Last week, the HIV/ID research world lost one of its leaders and pioneers when Dr. Mark Wainberg unexpectedly died. An astute, thoughtful virologist -- and a warm, engaging person -- he led the HIV research program at McGill University in Montreal for years, contributing to the field both through his research and patient advocacy. A strong voice in the effort to expand HIV therapy to Africa in the early 2000s, Mark was also a vocal critic of HIV denialism.
If I had to single out one notable achievement, however, it would be this:
Then, in 1989, after studying the properties of a new antiviral drug called 3TC, or lamivudine, Dr. Wainberg found that it was effective against H.I.V. It soon became an important part of the so-called AIDS cocktail of drugs that is still used to treat infected patients.
This, of course, just hints at the critical role this drug has had in the success of HIV treatment. 3TC is the long-term superstar of the nucleoside reverse transcriptase inhibitor (NRTI) class, a characteristic it shares with the similar (and somewhat more potent) emtricitabine, or FTC.
Here are some of the highlights:
- Triple-therapy consisting of AZT, 3TC, and indinavir demonstrated durable virologic suppression for the first time. The protease inhibitor indinavir got lots of the credit for the success of this strategy since it represented a new drug class, but in these AZT-experienced patients -- many of whom likely had extensive AZT resistance -- the addition 3TC was arguably just as important.
- Resistance to 3TC improves susceptibility to AZT, d4T, and tenofovir. Having no resistance is clearly the best scenario, but if you have to have one resistance mutation, let it be M184V. This phenomenon could explain at least in part the results of the above study, or the ongoing benefit of recycled NRTIs in second-line trials (EARNEST, SECOND-LINE), where the activity of the NRTIs appears comparable to raltegravir -- even though the latter is a new drug class.

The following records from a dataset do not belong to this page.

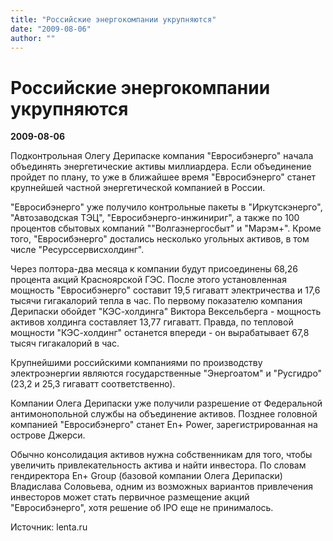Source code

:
 ```yaml
---
title: "Российские энергокомпании укрупняются"
date: "2009-08-06"
author: ""
---
```


# Российские энергокомпании укрупняются

**2009-08-06** 

Подконтрольная Олегу Дерипаске компания "Евросибэнерго" начала объединять энергетические активы миллиардера. Если объединение пройдет по плану, то уже в ближайшее время "Евросибэнерго" станет крупнейшей частной энергетической компанией в России.

"Евросибэнерго" уже получило контрольные пакеты в "Иркутскэнерго", "Автозаводская ТЭЦ", "Евросибэнерго-инжинириг", а также по 100 процентов сбытовых компаний ""Волгаэнергосбыт" и "Марэм+". Кроме того, "Евросибэнерго" достались несколько угольных активов, в том числе "Ресурссервисхолдинг".

Через полтора-два месяца к компании будут присоединены 68,26 процента акций Красноярской ГЭС. После этого установленная мощность "Евросибэнерго" составит 19,5 гигаватт электричества и 17,6 тысячи гигакалорий тепла в час. По первому показателю компания Дерипаски обойдет "КЭС-холдинга" Виктора Вексельберга - мощность активов холдинга составляет 13,77 гигаватт. Правда, по тепловой мощности "КЭС-холдинг" останется впереди - он вырабатывает 67,8 тысяч гигакалорий в час.

Крупнейшими российскими компаниями по производству электроэнергии являются государственные "Энергоатом" и "Русгидро" (23,2 и 25,3 гигаватт соответственно).

Компании Олега Дерипаски уже получили разрешение от Федеральной антимонопольной службы на объединение активов. Позднее головной компанией "Евросибэнерго" станет En+ Power, зарегистрированная на острове Джерси.

Обычно консолидация активов нужна собственникам для того, чтобы увеличить привлекательность актива и найти инвестора. По словам гендиректора En+ Group (базовой компании Олега Дерипаски) Владислава Соловьева, одним из возможных вариантов привлечения инвесторов может стать первичное размещение акций "Евросибэнерго", хотя решение об IPO еще не принималось.

Источник: lenta.ru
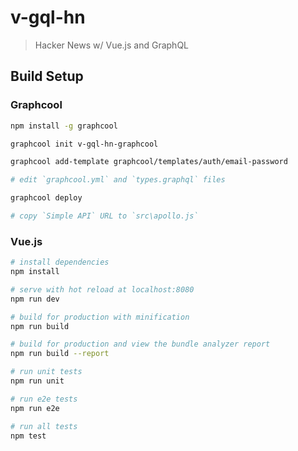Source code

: # v-gql-hn

> Hacker News w/ Vue.js and GraphQL

## Build Setup

### Graphcool

```bash
npm install -g graphcool

graphcool init v-gql-hn-graphcool

graphcool add-template graphcool/templates/auth/email-password

# edit `graphcool.yml` and `types.graphql` files

graphcool deploy

# copy `Simple API` URL to `src\apollo.js`
```

### Vue.js

``` bash
# install dependencies
npm install

# serve with hot reload at localhost:8080
npm run dev

# build for production with minification
npm run build

# build for production and view the bundle analyzer report
npm run build --report

# run unit tests
npm run unit

# run e2e tests
npm run e2e

# run all tests
npm test
```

- Resistance to 3TC isn't really resistance after all. Despite massive phenotypic resistance to 3TC measured in vitro with viruses harboring the M184V mutation, several studies have demonstrated the ongoing antiviral effect of the drug anyway. In one study, stopping 3TC in patients with M184V led to prompt virologic rebound. In this other study, 3TC monotherapy delayed CD4 decline and virologic rebound compared with complete treatment interruption. Is it that M184V reduces viral fitness? That our phenotypic assays are wrong? Does it matter?
- Pretty much every "winner" in comparative clinical trials contains 3TC or FTC; conversely, strategies without these drugs often lose. There are so many examples it would take me a week to go through them all. Instead, I'll just repeat the brilliant comment from Joel Gallant on this topic: "The best nuke [NRTI]-sparing strategy contains a nuke."

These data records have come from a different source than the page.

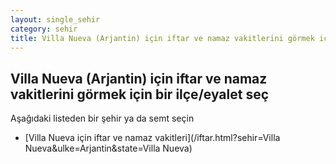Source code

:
 ```yaml
---
layout: single_sehir
category: sehir
title: Villa Nueva (Arjantin) için iftar ve namaz vakitlerini görmek için bir ilçe/eyalet seç
---
```



## Villa Nueva (Arjantin) için iftar ve namaz vakitlerini görmek için bir ilçe/eyalet seç

Aşağıdaki listeden bir şehir ya da semt seçin


* [Villa Nueva için iftar ve namaz vakitleri](/iftar.html?sehir=Villa Nueva&ulke=Arjantin&state=Villa Nueva)

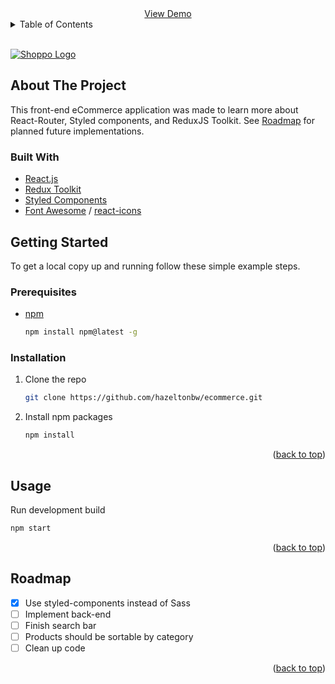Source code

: <div align="center">
    <a href="https://bwhshoppo.netlify.app/">View Demo</a>
</div>

<!-- TABLE OF CONTENTS -->
<details>
  <summary>Table of Contents</summary>
  <ol>
    <li>
      <a href="#about-the-project">About The Project</a>
      <ul>
        <li><a href="#built-with">Built With</a></li>
      </ul>
    </li>
    <li>
      <a href="#getting-started">Getting Started</a>
      <ul>
        <li><a href="#prerequisites">Prerequisites</a></li>
        <li><a href="#installation">Installation</a></li>
      </ul>
    </li>
    <li><a href="#usage">Usage</a></li>
    <li><a href="#roadmap">Roadmap</a></li>
  </ol>
</details>

<br>

[![Shoppo Logo][product-logo]](https://bwhshoppo.netlify.app/)

## About The Project
This front-end eCommerce application was made to learn more about React-Router, Styled components, and ReduxJS Toolkit.
See [Roadmap](#roadmap) for planned future implementations.

### Built With

* [React.js](https://reactjs.org/)
* [Redux Toolkit](https://redux-toolkit.js.org/)
* [Styled Components](https://styled-components.com/)
* [Font Awesome](https://fontawesome.com/v5/docs/web/use-with/react) / [react-icons](https://react-icons.github.io/react-icons/)

<!-- GETTING STARTED -->
## Getting Started

To get a local copy up and running follow these simple example steps.

### Prerequisites

* [npm](https://docs.npmjs.com/downloading-and-installing-node-js-and-npm) 
  ```bash
  npm install npm@latest -g
  ```

### Installation

1. Clone the repo
   ```bash
   git clone https://github.com/hazeltonbw/ecommerce.git
   ```
2. Install npm packages
   ```bash
   npm install
   ```

<p align="right">(<a href="#top">back to top</a>)</p>



<!-- USAGE EXAMPLES -->
## Usage
Run development build
```bash
npm start
```

<p align="right">(<a href="#top">back to top</a>)</p>



<!-- ROADMAP -->
## Roadmap

- [x] Use styled-components instead of Sass
- [ ] Implement back-end
- [ ] Finish search bar
- [ ] Products should be sortable by category
- [ ] Clean up code

<p align="right">(<a href="#top">back to top</a>)</p>


<!-- MARKDOWN LINKS & IMAGES -->
<!-- https://www.markdownguide.org/basic-syntax/#reference-style-links -->
[product-logo]: https://i.imgur.com/BT7ifr3.png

- 3TC might be the key component to successful 2-drug therapy. The GARDEL study of LPV/r plus 3TC was the first hint that this strategy could break the rule that combination therapy must contain three active drugs. This success has now been followed by studies in virologically suppressed patients "deintensified" to a boosted PI (LPV/r, ATV/r, or DRV/r) plus 3TC, each demonstrating ongoing virologic success when the third (non-3TC) NRTI was dropped. Since boosted PIs are no longer first-line therapy, an important question is whether the same success will be seen with DTG plus 3TC -- studies are ongoing.
Of course none of the above success with 3TC- or FTC-containing regimens would be possible were the drugs not extraordinarily well-tolerated. This safety profile makes 3TC among the few drugs approved in the 1990s still in wide use today.
We will very much miss Dr. Mark Wainberg. His legacy lives on with the people he trained, his extraordinarily productive research career, the expansion of HIV treatment globally -- and with the miraculous drug 3TC.